"Purtroppo non c'è grande speranza di ritrovarli vivi. Sono quasi certo che siano morti travolti da una valanga di blocchi di ghiaccio che sono in cima allo sperone". A dirlo in un'intervista al Messaggero è Reinhold Messner, l'alpinistra italiano che nel 1970 ha perso la vita il fratello mentre scalavano il Nanga Parbat, lo stesso monte dove domenica sono scomparsi Daniele Nardi di Sezze e il collega inglese Tom Ballard.

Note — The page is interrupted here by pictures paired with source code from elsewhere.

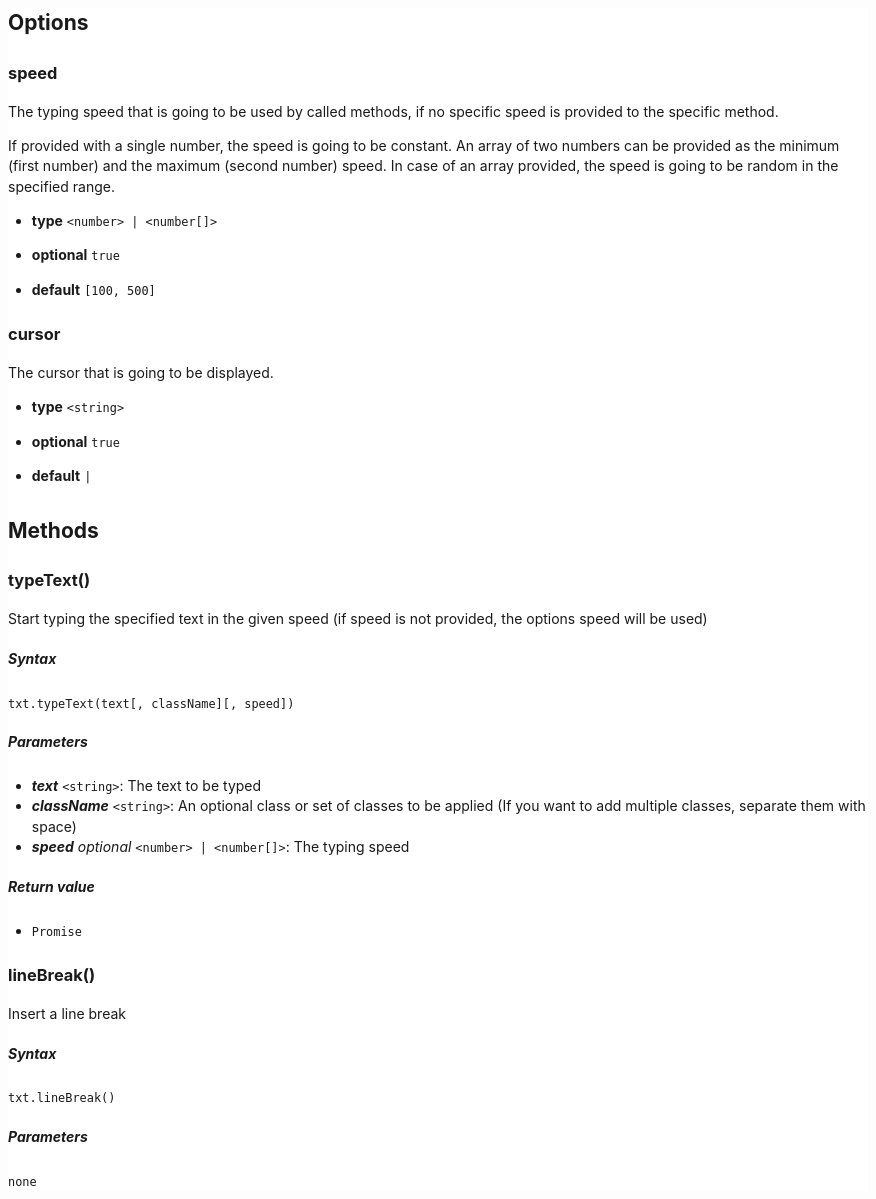 ## Options

### speed

The typing speed that is going to be used by called methods, if no specific speed is provided to the specific method.

If provided with a single number, the speed is going to be constant. An array of two numbers can be provided as the minimum (first number) and the maximum (second number) speed. In case of an array provided, the speed is going to be random in the specified range. 

* **type** `<number> | <number[]>`

* **optional** `true`

* **default** `[100, 500]`

### cursor

The cursor that is going to be displayed.

* **type** `<string>`

* **optional** `true`

* **default** `|`

## Methods

### typeText()
Start typing the specified text in the given speed (if speed is not provided, the options speed will be used)

##### Syntax
    txt.typeText(text[, className][, speed])

##### Parameters
- ***text*** `<string>`: The text to be typed
- ***className*** `<string>`: An optional class or set of classes to be applied (If you want to add multiple classes, separate them with space)
- ***speed*** *optional* `<number> | <number[]>`: The typing speed

##### Return value
- `Promise` 


### lineBreak()
Insert a line break

##### Syntax
    txt.lineBreak()

##### Parameters
`none`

Secondo Messner se i due aplinisti "fossero in una tenda, o magari in un crepaccio, con un buon sacco a pelo, potrebbero resistere 10 giorni, forse due settimane". "Il vero killer - spiega - in queste situazioni è la disidratazione causata dall'alta quota. Si deve bere, e per bere si deve fondere la neve. Bisogna avere una buona scorta di bombolette di gas per il fornello". Messner, al contrario dell'alpinista himalayano Simone Moro, è convinto che "a una quota più alta, con meno ossigeno e con un freddo più intenso, i giorni di sopravvivenza diminuirebbero" e, pertanto, se Nardi e Ballard fossero vivi e bloccati "sarebbe ancora più difficile aiutarli". E su di loro usa parole di grande elogio: "Tom Ballard è uno dei migliori alpinisti , ma prima del Nanga Parbat non aveva mai scalato in Himalaya. Daniele Nardi invece ha una grande esperienza ad alta quota"."L'arte dell'alpinismo, da secoli, consiste nell'affrontare pareti difficili cercando di aggirare i luoghi dove il pericolo è più forte.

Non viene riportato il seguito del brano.